**EXERCISE OBJECTIVE**.
Only text lines belong in the answer: the lines from the first one in the records through the line with "The system is", copied exactly.

**RECORDS SHOWN**.
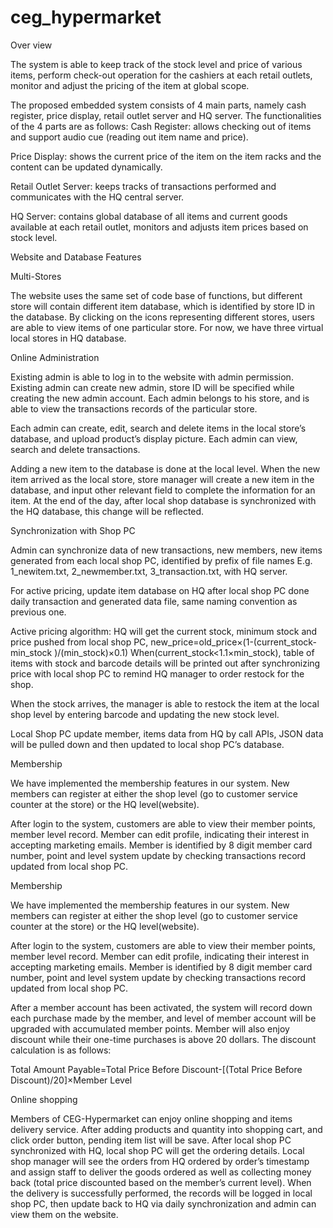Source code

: ceg_hypermarket
===============

Over view

The system is able to keep track of the stock level and price of various items, perform check-out operation for the cashiers at each retail outlets, monitor and adjust the pricing of the item at global scope.


The proposed embedded system consists of 4 main parts, namely cash register, price display, retail outlet server and HQ server. The functionalities of the 4 parts are as follows:
Cash Register: allows checking out of items and support audio cue (reading out item name and price).

Price Display: shows the current price of the item on the item racks and the content can be updated dynamically.

Retail Outlet Server: keeps tracks of transactions performed and communicates with the HQ central server.

HQ Server: contains global database of all items and current goods available at each retail outlet, monitors and adjusts item prices based on stock level.


Website and Database Features


Multi-Stores

The website uses the same set of code base of functions, but different store will contain different item database, which is identified by store ID in the database. By clicking on the icons representing different stores, users are able to view items of one particular store. For now, we have three virtual local stores in HQ database.


Online Administration

Existing admin is able to log in to the website with admin permission. Existing admin can create new admin, store ID will be specified while creating the new admin account. Each admin belongs to his store, and is able to view the transactions records of the particular store.

Each admin can create, edit, search and delete items in the local store’s database, and upload product’s display picture. Each admin can view, search and delete transactions.

Adding a new item to the database is done at the local level. When the new item arrived as the local store, store manager will create a new item in the database, and input other relevant field to complete the information for an item. At the end of the day, after local shop database is synchronized with the HQ database, this change will be reflected.


Synchronization with Shop PC

Admin can synchronize data of new transactions, new members, new items generated from each local shop PC, identified by prefix of file names E.g. 1_newitem.txt, 2_newmember.txt, 3_transaction.txt, with HQ server.

For active pricing, update item database on HQ after local shop PC done daily transaction and generated data file, same naming convention as previous one.

Active pricing algorithm: HQ will get the current stock, minimum stock and price pushed from local shop PC, new_price=old_price×(1-(current_stock-min_stock )/(min_stock)×0.1) When(current_stock<1.1×min_stock), table of items with stock and barcode details will be printed out after synchronizing price with local shop PC to remind HQ manager to order restock for the shop.

When the stock arrives, the manager is able to restock the item at the local shop level by entering barcode and updating the new stock level.

Local Shop PC update member, items data from HQ by call APIs, JSON data will be pulled down and then updated to local shop PC’s database.


Membership

We have implemented the membership features in our system. New members can register at either the shop level (go to customer service counter at the store) or the HQ level(website).

After login to the system, customers are able to view their member points, member level record. Member can edit profile, indicating their interest in accepting marketing emails. Member is identified by 8 digit member card number, point and level system update by checking transactions record updated from local shop PC.


Membership

We have implemented the membership features in our system. New members can register at either the shop level (go to customer service counter at the store) or the HQ level(website).

After login to the system, customers are able to view their member points, member level record. Member can edit profile, indicating their interest in accepting marketing emails. Member is identified by 8 digit member card number, point and level system update by checking transactions record updated from local shop PC.

After a member account has been activated, the system will record down each purchase made by the member, and level of member account will be upgraded with accumulated member points. Member will also enjoy discount while their one-time purchases is above 20 dollars. The discount calculation is as follows:

Total Amount Payable=Total Price Before Discount-[(Total Price Before Discount)/20]×Member Level


Online shopping

Members of CEG-Hypermarket can enjoy online shopping and items delivery service. After adding products and quantity into shopping cart, and click order button, pending item list will be save. After local shop PC synchronized with HQ, local shop PC will get the ordering details. Local shop manager will see the orders from HQ ordered by order’s timestamp and assign staff to deliver the goods ordered as well as collecting money back (total price discounted based on the member’s current level). When the delivery is successfully performed, the records will be logged in local shop PC, then update back to HQ via daily synchronization and admin can view them on the website.
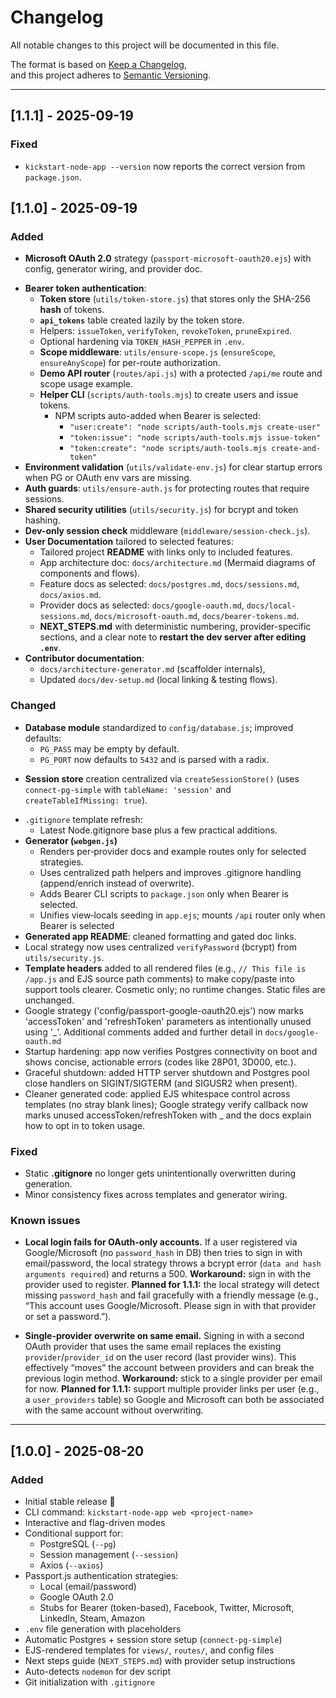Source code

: # Changelog

All notable changes to this project will be documented in this file.

The format is based on [Keep a Changelog](https://keepachangelog.com/en/1.1.0/),  
and this project adheres to [Semantic Versioning](https://semver.org/).

---

## [1.1.1] - 2025-09-19
### Fixed
- `kickstart-node-app --version` now reports the correct version from `package.json`.

## [1.1.0] - 2025-09-19
### Added
- **Microsoft OAuth 2.0** strategy (`passport-microsoft-oauth20.ejs`) with config, generator wiring, and provider doc.
* **Bearer token authentication**:
  - **Token store** (`utils/token-store.js`) that stores only the SHA-256 **hash** of tokens.
  - **`api_tokens`** table created lazily by the token store.
  - Helpers: `issueToken`, `verifyToken`, `revokeToken`, `pruneExpired`.
  - Optional hardening via `TOKEN_HASH_PEPPER` in `.env`.
  - **Scope middleware**: `utils/ensure-scope.js` (`ensureScope`, `ensureAnyScope`) for per-route authorization.
  - **Demo API router** (`routes/api.js`) with a protected `/api/me` route and scope usage example.
  - **Helper CLI** (`scripts/auth-tools.mjs`) to create users and issue tokens.
    - NPM scripts auto-added when Bearer is selected:
      - `"user:create": "node scripts/auth-tools.mjs create-user"`
      - `"token:issue": "node scripts/auth-tools.mjs issue-token"`
      - `"token:create": "node scripts/auth-tools.mjs create-and-token"`
* **Environment validation** (`utils/validate-env.js`) for clear startup errors when PG or OAuth env vars are missing.
* **Auth guards**: `utils/ensure-auth.js` for protecting routes that require sessions.
* **Shared security utilities** (`utils/security.js`) for bcrypt and token hashing.
* **Dev-only session check** middleware (`middleware/session-check.js`).
* **User Documentation** tailored to selected features:
  - Tailored project **README** with links only to included features.
  - App architecture doc: `docs/architecture.md` (Mermaid diagrams of components and flows).
  - Feature docs as selected: `docs/postgres.md`, `docs/sessions.md`, `docs/axios.md`.
  - Provider docs as selected: `docs/google-oauth.md`, `docs/local-sessions.md`, `docs/microsoft-oauth.md`, `docs/bearer-tokens.md`.
  - **NEXT_STEPS.md** with deterministic numbering, provider-specific sections, and a clear note to **restart the dev server after editing `.env`**.
* **Contributor documentation**:
  - `docs/architecture-generator.md` (scaffolder internals),
  - Updated `docs/dev-setup.md` (local linking & testing flows).

### Changed
* **Database module** standardized to `config/database.js`; improved defaults:
  - `PG_PASS` may be empty by default.
  - `PG_PORT` now defaults to `5432` and is parsed with a radix.
- **Session store** creation centralized via `createSessionStore()` (uses `connect-pg-simple` with `tableName: 'session'` and `createTableIfMissing: true`).
* `.gitignore` template refresh:
   - Latest Node.gitignore base plus a few practical additions.
* **Generator (`webgen.js`)**
  - Renders per‑provider docs and example routes only for selected strategies.
  - Uses centralized path helpers and improves .gitignore handling (append/enrich instead of overwrite).
  - Adds Bearer CLI scripts to `package.json` only when Bearer is selected.
  - Unifies view‑locals seeding in `app.ejs`; mounts `/api` router only when Bearer is selected
* **Generated app README**: cleaned formatting and gated doc links.
* Local strategy now uses centralized `verifyPassword` (bcrypt) from `utils/security.js`.
* **Template headers** added to all rendered files (e.g., `// This file is /app.js` and EJS source path comments) to make copy/paste into support tools clearer. Cosmetic only; no runtime changes. Static files are unchanged.
* Google strategy ('config/passport-google-oauth20.ejs') now marks 'accessToken' and 'refreshToken' parameters as intentionally unused using '_'. Additional comments added and further detail in `docs/google-oauth.md`
* Startup hardening: app now verifies Postgres connectivity on boot and shows concise, actionable errors (codes like 28P01, 3D000, etc.).
* Graceful shutdown: added HTTP server shutdown and Postgres pool close handlers on SIGINT/SIGTERM (and SIGUSR2 when present).
* Cleaner generated code: applied EJS whitespace control across templates (no stray blank lines); Google strategy verify callback now marks unused accessToken/refreshToken with _ and the docs explain how to opt in to token usage.

### Fixed
- Static **.gitignore** no longer gets unintentionally overwritten during generation.
- Minor consistency fixes across templates and generator wiring.

### Known issues

* **Local login fails for OAuth-only accounts.**
  If a user registered via Google/Microsoft (no `password_hash` in DB) then tries to sign in with email/password, the local strategy throws a bcrypt error (`data and hash arguments required`) and returns a 500.
  **Workaround:** sign in with the provider used to register.
  **Planned for 1.1.1:** the local strategy will detect missing `password_hash` and fail gracefully with a friendly message (e.g., “This account uses Google/Microsoft. Please sign in with that provider or set a password.”).

* **Single-provider overwrite on same email.**
  Signing in with a second OAuth provider that uses the same email replaces the existing `provider`/`provider_id` on the user record (last provider wins). This effectively “moves” the account between providers and can break the previous login method.
  **Workaround:** stick to a single provider per email for now.
  **Planned for 1.1.1:** support multiple provider links per user (e.g., a `user_providers` table) so Google and Microsoft can both be associated with the same account without overwriting.


---

## [1.0.0] - 2025-08-20
### Added
- Initial stable release 🎉
- CLI command: `kickstart-node-app web <project-name>`
- Interactive and flag-driven modes
- Conditional support for:
  - PostgreSQL (`--pg`)
  - Session management (`--session`)
  - Axios (`--axios`)
- Passport.js authentication strategies:
  - Local (email/password)
  - Google OAuth 2.0
  - Stubs for Bearer (token-based), Facebook, Twitter, Microsoft, LinkedIn, Steam, Amazon
- `.env` file generation with placeholders
- Automatic Postgres + session store setup (`connect-pg-simple`)
- EJS-rendered templates for `views/`, `routes/`, and config files
- Next steps guide (`NEXT_STEPS.md`) with provider setup instructions
- Auto-detects `nodemon` for dev script
- Git initialization with `.gitignore`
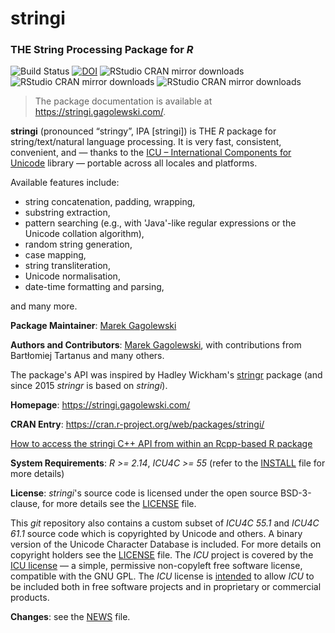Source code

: # **stringi**

### THE String Processing Package for *R*



![Build Status](https://github.com/gagolews/stringi/workflows/stringi%20for%20R/badge.svg)
[![DOI](https://zenodo.org/badge/7457004.svg)](https://zenodo.org/badge/latestdoi/7457004)
![RStudio CRAN mirror downloads](http://cranlogs.r-pkg.org/badges/grand-total/stringi)
![RStudio CRAN mirror downloads](http://cranlogs.r-pkg.org/badges/last-month/stringi)
![RStudio CRAN mirror downloads](http://cranlogs.r-pkg.org/badges/last-day/stringi)


> The package documentation is available at https://stringi.gagolewski.com/.



**stringi**  (pronounced “stringy”, IPA [strinɡi]) is THE *R*
package for string/text/natural language processing.
It is very fast, consistent, convenient,
and — thanks to the [ICU – International Components for Unicode](http://site.icu-project.org/)
library — portable across all locales and platforms.

Available features include:

* string concatenation, padding, wrapping,
* substring extraction,
* pattern searching (e.g., with 'Java'-like regular expressions or the Unicode collation algorithm),
* random string generation,
* case mapping,
* string transliteration,
* Unicode normalisation,
* date-time formatting and parsing,

and many more.



**Package Maintainer**: [Marek Gagolewski](http://www.gagolewski.com/)

**Authors and Contributors**: [Marek Gagolewski](http://www.gagolewski.com/),
with contributions from Bartłomiej Tartanus and many others.

The package's API was inspired by
Hadley Wickham's [stringr](http://cran.r-project.org/web/packages/stringr)
package (and since 2015 *stringr* is based on *stringi*).



**Homepage**: https://stringi.gagolewski.com/

**CRAN Entry**: https://cran.r-project.org/web/packages/stringi/

[How to access the stringi C++ API from within an Rcpp-based R package](https://github.com/gagolews/ExampleRcppStringi)

**System Requirements**: *R >= 2.14*, *ICU4C >= 55* (refer to the
[INSTALL](http://raw.githubusercontent.com/gagolews/stringi/master/INSTALL)
file for more details)

**License**: *stringi*'s source code is licensed under the open source
BSD-3-clause, for more details see the
[LICENSE](http://raw.githubusercontent.com/gagolews/stringi/master/LICENSE) file.

This *git* repository also contains a custom subset of *ICU4C 55.1*
and *ICU4C 61.1* source code which is copyrighted by Unicode and others.
A binary version of the Unicode Character Database is included.
For more details on copyright holders see the
[LICENSE](http://raw.githubusercontent.com/gagolews/stringi/master/LICENSE) file.
The *ICU* project is covered by the
[ICU license](http://source.icu-project.org/repos/icu/icu/trunk/LICENSE) —
a simple, permissive non-copyleft free software license, compatible with
the GNU GPL. The *ICU* license
is [intended](http://userguide.icu-project.org/icufaq#TOC-How-is-the-ICU-licensed-)
to allow *ICU* to be included both in free software projects
and in proprietary or commercial products.

**Changes**: see the
[NEWS](http://raw.githubusercontent.com/gagolews/stringi/master/NEWS) file.
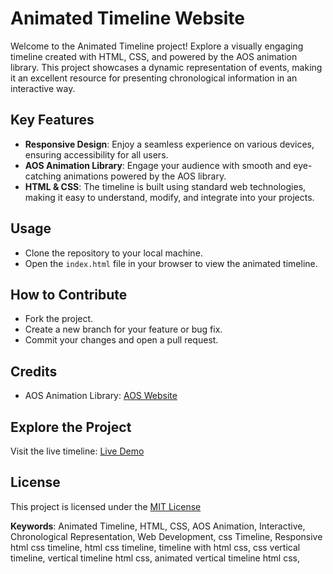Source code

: 
# Animated Timeline Website

Welcome to the Animated Timeline project! Explore a visually engaging timeline created with HTML, CSS, and powered by the AOS animation library. This project showcases a dynamic representation of events, making it an excellent resource for presenting chronological information in an interactive way.

## Key Features
- **Responsive Design**: Enjoy a seamless experience on various devices, ensuring accessibility for all users.
- **AOS Animation Library**: Engage your audience with smooth and eye-catching animations powered by the AOS library.
- **HTML & CSS**: The timeline is built using standard web technologies, making it easy to understand, modify, and integrate into your projects.


## Usage
- Clone the repository to your local machine.
- Open the `index.html` file in your browser to view the animated timeline.

## How to Contribute
- Fork the project.
- Create a new branch for your feature or bug fix.
- Commit your changes and open a pull request.


## Credits
- AOS Animation Library: [AOS Website](https://michalsnik.github.io/aos/)


## Explore the Project
Visit the live timeline: [Live Demo](https://timelineg.netlify.app/)

## License
This project is licensed under the [MIT License](https://github.com/gokarna123-goku/timeline?tab=MIT-1-ov-file)


**Keywords**: Animated Timeline, HTML, CSS, AOS Animation, Interactive, Chronological Representation, Web Development, css Timeline, Responsive html css timeline, html css timeline, timeline with html css, css vertical timeline, vertical timeline html css, animated vertical timeline html css, 







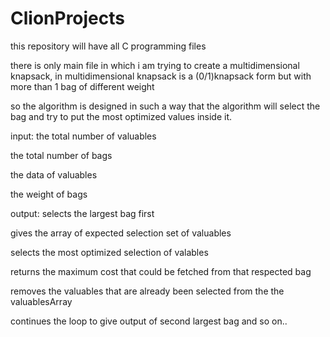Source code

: # ClionProjects
this repository will have all C programming files

there is only main file in which i am trying to create a multidimensional knapsack, 
in multidimensional knapsack is a (0/1)knapsack form but with more than 1 bag of different weight

so the algorithm is designed in such a way that the algorithm will select the bag and try to put the most optimized values inside it.

input:
the total number of valuables <int numValuables>

the total number of bags <int numBag>

the data of valuables <int Cost>  <int Weight>

the weight of bags <int weightBags>

output:
selects the largest bag first

gives the array of expected selection set of valuables

selects the most optimized selection of valables

returns the maximum cost that could be fetched from that respected bag

removes the valuables that are already been selected from the the valuablesArray

continues the loop to give output of second largest bag and so on..
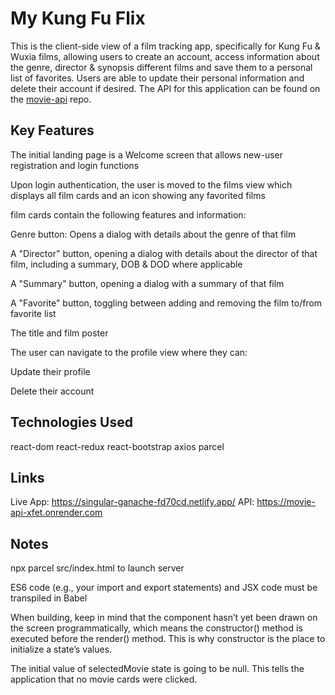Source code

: # My Kung Fu Flix 

This is the client-side view of a film tracking app, specifically for Kung Fu & Wuxia films,  allowing users to create an account, access information about the genre, director & synopsis different films and save them to a personal list of favorites. Users are able to update their personal information and delete their account if desired. The API for this application can be found on the [movie-api](https://github.com/ChefLuBu/movie_api) repo.

## Key Features

The initial landing page is a Welcome screen that allows new-user registration and login functions

Upon login authentication, the user is moved to the films view which displays all film cards and an icon showing any favorited films

film cards contain the following features and information:

Genre button: Opens a dialog with details about the genre of that film

A "Director" button, opening a dialog with details about the director of that film, including a summary, DOB & DOD where applicable

A "Summary" button, opening a dialog with a summary of that film

A "Favorite" button, toggling between adding and removing the film to/from favorite list

The title and film poster

The user can navigate to the profile view where they can:

Update their profile

Delete their account

## Technologies Used
react-dom
react-redux
react-bootstrap
axios
parcel


## Links
Live App: https://singular-ganache-fd70cd.netlify.app/
API: https://movie-api-xfet.onrender.com

## Notes

npx parcel src/index.html to launch server

ES6 code (e.g., your import and export statements) and JSX code must be transpiled in Babel

When building, keep in mind that the component hasn’t yet been drawn on the screen programmatically, which means the constructor() method is executed before the render() method. This is why constructor is the place to initialize a state’s values.

The initial value of selectedMovie state is going to be null. This tells the application that no movie cards were clicked.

**PROBLEM SOLUTION**.
Source code

: ceg_hypermarket
===============

Over view

The system is able to keep track of the stock level and price of various items, perform check-out operation for the cashiers at each retail outlets, monitor and adjust the pricing of the item at global scope.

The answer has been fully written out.